W ojczyźnie tego przysmaku przygotowuje go coraz mniej Włochów. I choć niemal wszyscy jedzą pizzę regularnie i nie wyobrażają sobie codziennego życia bez ulubionej pizzerii koło domu, w branży tej brakuje rąk do pracy.

Dane te przedstawił związek rolników Coldiretti w związku ze złożeniem przez Włochy petycji do UNESCO o wpisanie tradycyjnej neapolitańskiej pizzy, czyli z sosem pomidorowym i mozzarellą z bawolego mleka na listę niematerialnego dziedzictwa ludzkości. Pod wnioskiem tym podpisało się 300 tysięcy Włochów.

Spośród 100 tysięcy piekarzy pizzy, prawie 40 procent stanowią cudzoziemcy. Jest wśród nich 20 tysięcy Egipcjan i ponad 10 tysięcy Marokańczyków. To oni, zauważa się, wnoszą coraz większy wkład w utrzymanie tradycji znakomitej włoskiej pizzy. A jest to coraz trudniejsze, bo - jak alarmuje związek Coldiretti - 63 procent całej pizzy wypiekanej w Italii przygotowuje się ze składników pochodzących z zagranicy; często tańszych, zatem gorszej jakości.
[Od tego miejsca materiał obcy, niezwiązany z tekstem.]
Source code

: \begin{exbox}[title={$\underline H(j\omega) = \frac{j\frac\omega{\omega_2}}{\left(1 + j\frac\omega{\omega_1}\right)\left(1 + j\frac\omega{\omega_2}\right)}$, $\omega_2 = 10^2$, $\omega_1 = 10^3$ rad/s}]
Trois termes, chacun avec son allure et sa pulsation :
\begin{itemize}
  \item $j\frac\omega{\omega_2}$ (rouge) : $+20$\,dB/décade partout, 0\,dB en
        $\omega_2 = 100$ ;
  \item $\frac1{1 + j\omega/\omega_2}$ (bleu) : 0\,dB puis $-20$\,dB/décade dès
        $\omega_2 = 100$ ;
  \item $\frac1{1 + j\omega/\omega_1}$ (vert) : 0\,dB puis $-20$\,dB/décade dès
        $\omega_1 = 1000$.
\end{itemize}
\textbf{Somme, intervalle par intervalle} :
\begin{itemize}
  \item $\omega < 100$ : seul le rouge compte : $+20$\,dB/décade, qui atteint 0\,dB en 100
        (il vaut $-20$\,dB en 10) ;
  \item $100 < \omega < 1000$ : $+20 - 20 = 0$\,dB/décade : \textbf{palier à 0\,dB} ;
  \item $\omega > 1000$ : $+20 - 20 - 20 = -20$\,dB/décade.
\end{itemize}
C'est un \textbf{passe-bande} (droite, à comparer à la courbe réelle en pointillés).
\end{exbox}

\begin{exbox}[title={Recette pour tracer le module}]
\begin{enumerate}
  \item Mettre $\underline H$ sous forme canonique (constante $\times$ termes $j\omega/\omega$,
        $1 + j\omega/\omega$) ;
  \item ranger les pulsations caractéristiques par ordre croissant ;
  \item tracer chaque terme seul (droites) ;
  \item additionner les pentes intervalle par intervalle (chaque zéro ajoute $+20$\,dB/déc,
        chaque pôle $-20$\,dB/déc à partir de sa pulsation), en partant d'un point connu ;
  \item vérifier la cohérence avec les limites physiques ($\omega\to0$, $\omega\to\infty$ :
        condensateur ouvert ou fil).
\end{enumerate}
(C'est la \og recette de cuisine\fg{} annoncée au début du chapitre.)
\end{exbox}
Lista zarzutów włoskich rolników jest długa. Bardzo często do pizzy dodaje się mozzarellę nie z prawdziwego mleka, ale z tanich przemysłowych półproduktów, czyli skrzepów mleka z Europy Wschodniej. Masowym zjawiskiem jest wykorzystywanie chińskiego sosu pomidorowego. Stosowany jest też sos amerykański. Zamiast rodzimej oliwy z oliwek właściciele pizzerii kupują za niższą cenę tę z Tunezji lub Hiszpanii albo czasem nawet zwykły olej.

Coraz trudniej też o włoską mąkę. Rynek pełen jest tego produktu z Francji, Niemiec i Ukrainy, choć często informacja ta nie figuruje na opakowaniu.